Her left heel came down hard on his right toe. He winced. Space appeared again between them, and Kate took a deep breath and calmed herself with the reminder that she would be back in jeans and T-shirt by morning.
Cold turkey, that was the only way to treat something like this before it got out of hand. The next step down that road was ordering from Victoria's Secret, a catalogue that came unsolicited in her mail which she had never opened but which, rolled and tied, made a great fire starter for the wood stove.
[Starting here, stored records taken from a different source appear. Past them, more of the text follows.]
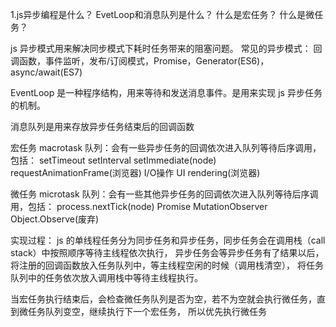 1.js异步编程是什么？ EvetLoop和消息队列是什么？ 什么是宏任务？ 什么是微任务？

js 异步模式用来解决同步模式下耗时任务带来的阻塞问题。
常见的异步模式：
回调函数，事件监听，发布/订阅模式，Promise，Generator(ES6)，async/await(ES7)

EventLoop 是一种程序结构，用来等待和发送消息事件。是用来实现 js 异步任务的机制。

消息队列是用来存放异步任务结束后的回调函数

宏任务 macrotask 队列：会有一些异步任务的回调依次进入队列等待后序调用，包括：
setTimeout setInterval  setImmediate(node)  requestAnimationFrame(浏览器)  I/O操作  UI rendering(浏览器)

微任务 microtask 队列：会有一些其他异步任务的回调依次进入队列等待后序调用，包括：
process.nextTick(node) Promise MutationObserver Object.Observe(废弃)

实现过程：
js 的单线程任务分为同步任务和异步任务，同步任务会在调用栈（call stack）中按照顺序等待主线程依次执行，
异步任务会等异步任务有了结果以后，将注册的回调函数放入任务队列中，等主线程空闲的时候（调用栈清空），
将任务队列中的任务依次放入调用栈中等待主线程执行。

当宏任务执行结束后，会检查微任务队列是否为空，若不为空就会执行微任务，直到微任务队列变空，继续执行下一个宏任务，
所以优先执行微任务





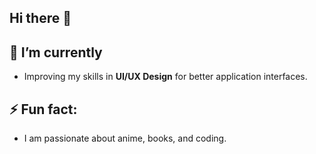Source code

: ## Hi there 👋


## 🌱 I’m currently 
- Improving my skills in **UI/UX Design** for better application interfaces.

## ⚡ Fun fact:
- I am passionate about anime, books, and coding.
She peered again over her partner's shoulder at the reunion taking place at the edge of the dance floor.
Edgar P. Dischner had noticed the ladies' attire. He bowed low over the trophy brunette's hand. She was tall enough and he was short enough that when he bent over her hand his forehead was very nearly in her cleavage.
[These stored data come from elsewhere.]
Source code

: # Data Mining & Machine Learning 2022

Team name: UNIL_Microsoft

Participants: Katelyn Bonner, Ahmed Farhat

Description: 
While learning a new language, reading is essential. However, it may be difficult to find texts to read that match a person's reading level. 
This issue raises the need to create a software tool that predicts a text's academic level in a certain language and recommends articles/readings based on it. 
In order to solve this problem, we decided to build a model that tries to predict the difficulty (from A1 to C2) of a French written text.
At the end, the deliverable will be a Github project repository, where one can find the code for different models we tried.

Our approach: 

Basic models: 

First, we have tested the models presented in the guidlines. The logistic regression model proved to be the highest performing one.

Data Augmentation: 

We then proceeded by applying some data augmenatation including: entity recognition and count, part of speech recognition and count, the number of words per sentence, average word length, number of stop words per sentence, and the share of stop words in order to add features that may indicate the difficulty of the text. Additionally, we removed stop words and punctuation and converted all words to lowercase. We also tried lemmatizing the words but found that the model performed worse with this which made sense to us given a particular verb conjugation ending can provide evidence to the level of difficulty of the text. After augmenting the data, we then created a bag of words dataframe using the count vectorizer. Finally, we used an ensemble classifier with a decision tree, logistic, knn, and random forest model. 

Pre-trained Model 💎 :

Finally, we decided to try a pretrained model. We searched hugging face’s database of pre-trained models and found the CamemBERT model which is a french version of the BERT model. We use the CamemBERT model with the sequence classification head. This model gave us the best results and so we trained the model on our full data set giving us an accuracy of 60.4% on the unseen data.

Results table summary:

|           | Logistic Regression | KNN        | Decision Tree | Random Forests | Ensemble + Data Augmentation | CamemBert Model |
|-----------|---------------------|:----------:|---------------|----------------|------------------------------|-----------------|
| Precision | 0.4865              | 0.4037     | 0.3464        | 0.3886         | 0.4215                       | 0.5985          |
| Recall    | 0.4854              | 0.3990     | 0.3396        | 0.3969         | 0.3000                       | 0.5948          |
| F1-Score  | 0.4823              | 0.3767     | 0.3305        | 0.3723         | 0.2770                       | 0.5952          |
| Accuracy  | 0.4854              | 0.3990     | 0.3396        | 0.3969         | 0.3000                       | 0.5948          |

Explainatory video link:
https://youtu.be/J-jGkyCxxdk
Neither of them seemed unhappy about it. John King was scowling, but that was his natural expression. Kate's partner turned them so that his shoulders blocked her view, and she shifted her weight to keep him turning so she could go up on tiptoe and look over his other shoulder, which wasn't quite what he had in mind when he'd started whispering sweet nothings in her ear halfway through
"Smoke Gets in Your Eyes." "Hey," her partner said--Will? Bill? something to do with the land department at Amerex--"who's leading here, anyway?" He smiled to show there were no hard feelings and snuggled in for the kill, only to find himself with an armful of air as she pulled free with a muttered excuse and headed toward the group at the edge of the floor. Jack waltzed by clasped in the torrid embrace of a redhead wearing a multicolored dress that fluttered in fragments from shoulder, bosom, waist and knee with every movement, kind of like the line of flags over a car dealer's lot fluttered in the breeze, only the flags were considerably more substantial. Kate caught his eye and jerked her head. With difficulty, Jack extricated himself from the redhead, who was half in the bag anyway and who teetered off on very high heels in search of someone else tall enough to lean up against. She and Kate's former dance partner were made for each other.
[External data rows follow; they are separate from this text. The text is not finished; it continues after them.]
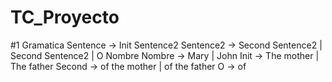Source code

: # TC_Proyecto

#1 Gramatica
    Sentence    -> Init Sentence2
    Sentence2   -> Second Sentence2 | Second Sentence2 | O Nombre 
    Nombre      -> Mary | John
    Init        -> The mother | The father 
    Second      -> of the mother | of the father 
    O           -> of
"What's up?" Jack said. She jerked her head, and he followed her gaze.
"Well, well, well. Edger P. Dischner, as I live and breathe, and Lew Mathisen. And isn't that--"
"Harvey Meganack," Kate said with grim relish. "And Billy Mike. And John King again, who is proving to be downright ubiquitous."
"And Axenia." Jack looked down at her, one corner of his mouth quirking up. "Want to go over and say hi?"
Her smile matched his. "Why not?"
He crooked his arm. She fluttered her eyelashes and slid her hand inside. By the time the two of them reached the little group the grins and Billy's and Harvey's wives had disappeared and the handshakes and back slaps had deteriorated into a furiously whispered argument.
"You'll never get emaa to--" Axenia looked up and saw Kate and Jack bearing down on them. She elbowed Billy, who paled visibly when he saw Kate.
"Billy," she greeted him like her longest, los test friend, "long time no see." "Hello, Kate," he said with a weak smile. "You look great."
"Why, thank you, Billy," she beamed at him, and impartially around the circle.
"Shugak." John King was inclined to be curt, but his eyes widened a bit as he looked her over. The trophy brunette was clamped to his side, her smooth face showing no expression and her eyes as opaque and impenetrable as ever. Again, King didn't bother to introduce her.
Lew Mathisen was positively effusive. "Kate, I've never seen you dressed up before, you look fantastic, you ought to do it more often, ha HAH!"
The brunette blinked once, like a lizard lying in the sun. Kate wondered if there was any there there.
"And this of course is Edgar Dischner. Kate Shugak, Jack Morgan."
"We've met," Jack said, unsmiling. Like most of the Alaska law enforcement community, he'd been around the edges of enough Dischner cases to know the man was dirty, and to be bitterly resentful that he couldn't touch him.
Dischner was smooth and expansive, as he could well afford to be.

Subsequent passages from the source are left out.